Research by psychologists Gerardo Ramirez and Sian Beilock, published today in the journal Science, faced student subjects with extremely stressful test situations.
First, the students took a math exam covering material they had never before seen.
They then had to take a second test, in which they would receive money if they passed. At this point, they were also told that they had a partner who had already done well, and who would be let down if they failed.
And — they would be videotaped while taking the test so that their teachers and friends could watch.
Some students were asked to write about their emotions before they took the second test. Others were told to sit quietly.
Students who aired their anxieties showed an average 5% improvement on the second test.
The others, who had not written about their feelings, “broke under pressure,” writes Reardon. Their scores dropped by 12%.
Researchers found that it wasn’t just the distraction of writing that helped. When students were told to write about, for example, a past experience or about what they thought might be on the test, they also did worse than those who addressed their feelings.
Says researcher Beilock, who is the author of Choke, a book on performance anxiety, “Research has shown that a test is not indicative of a student’s ability. If we know the science behind test anxiety, we can adapt a short, punchy intervention to help students perform at their potential.”
About this study she says “Writing about their worries allows the students to reexamine the testing situation and reappraise it.
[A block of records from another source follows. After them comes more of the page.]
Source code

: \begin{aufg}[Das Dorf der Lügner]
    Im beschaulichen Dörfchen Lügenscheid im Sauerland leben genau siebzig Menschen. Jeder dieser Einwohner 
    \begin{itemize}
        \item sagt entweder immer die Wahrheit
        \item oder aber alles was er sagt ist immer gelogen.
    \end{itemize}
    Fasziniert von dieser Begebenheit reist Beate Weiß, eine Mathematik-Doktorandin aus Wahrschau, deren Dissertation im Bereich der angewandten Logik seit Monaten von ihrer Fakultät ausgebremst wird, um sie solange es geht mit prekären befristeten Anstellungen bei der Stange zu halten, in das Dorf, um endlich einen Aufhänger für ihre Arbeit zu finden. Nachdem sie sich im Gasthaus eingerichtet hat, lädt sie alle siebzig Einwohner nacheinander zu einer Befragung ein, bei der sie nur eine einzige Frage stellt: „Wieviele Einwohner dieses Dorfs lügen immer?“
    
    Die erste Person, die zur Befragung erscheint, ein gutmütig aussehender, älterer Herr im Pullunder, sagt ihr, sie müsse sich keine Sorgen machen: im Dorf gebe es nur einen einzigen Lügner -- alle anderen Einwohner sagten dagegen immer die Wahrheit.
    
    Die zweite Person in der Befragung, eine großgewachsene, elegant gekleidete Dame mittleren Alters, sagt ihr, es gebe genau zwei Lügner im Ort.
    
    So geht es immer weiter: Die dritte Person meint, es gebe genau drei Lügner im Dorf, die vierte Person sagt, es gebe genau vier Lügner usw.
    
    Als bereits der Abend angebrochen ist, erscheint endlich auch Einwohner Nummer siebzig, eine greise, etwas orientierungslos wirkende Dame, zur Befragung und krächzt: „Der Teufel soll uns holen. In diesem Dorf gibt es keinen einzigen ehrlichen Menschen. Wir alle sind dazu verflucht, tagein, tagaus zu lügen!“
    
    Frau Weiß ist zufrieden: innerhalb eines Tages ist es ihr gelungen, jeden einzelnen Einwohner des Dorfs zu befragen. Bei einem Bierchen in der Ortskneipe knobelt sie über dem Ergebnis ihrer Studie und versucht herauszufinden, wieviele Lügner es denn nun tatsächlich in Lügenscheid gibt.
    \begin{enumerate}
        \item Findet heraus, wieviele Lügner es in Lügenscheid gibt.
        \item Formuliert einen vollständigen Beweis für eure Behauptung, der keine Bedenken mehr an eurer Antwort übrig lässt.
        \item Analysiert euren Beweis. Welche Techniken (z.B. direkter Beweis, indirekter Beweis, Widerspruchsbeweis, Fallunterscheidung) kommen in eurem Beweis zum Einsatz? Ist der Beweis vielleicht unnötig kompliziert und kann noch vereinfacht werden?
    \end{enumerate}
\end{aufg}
This frees memory resources and increases the ability to focus.”
Researchers admit that it might seem counterproductive to force worriers to focus on their fears. But they say that it is well documented that when trauma victims and depression patients express emotions on paper, benefits are demonstrated.
Education and psychology professor Geoff Cohen of Stanford University (who was not involved in the research) feels the cathartic effect of writing about your emotions is exemplified by blues music. “Putting your thoughts and feelings down has been shown to increase emotional and even physical well-being.”
The data inspired researchers at Chicago to “take the technique to the field.” Ninth-grade students taking final exams that could affect their college admissions became their subjects this time.
As in the previous study, students who wrote about their feelings before the test performed significantly better than those who wrote about another topic.
In addition, students who had previously reported the most test anxiety showed the most improvement.
Art Markman is a psychology researcher at the University of Texas, Austin, and is editor of the journal Cognitive Science. He says, “The exciting thing is how this study bridges the gap between the lab and the world. To manipulate performance in a controlled lab experiment and then bring it into a natural environment is an important advance.”
Beilock’s group plans to study whether or not expressive writing improves the scores of students from certain stigmatized groups — women who are expected to do less well in math, for example.
“It’s an easy intervention and doesn’t take away from classroom time.”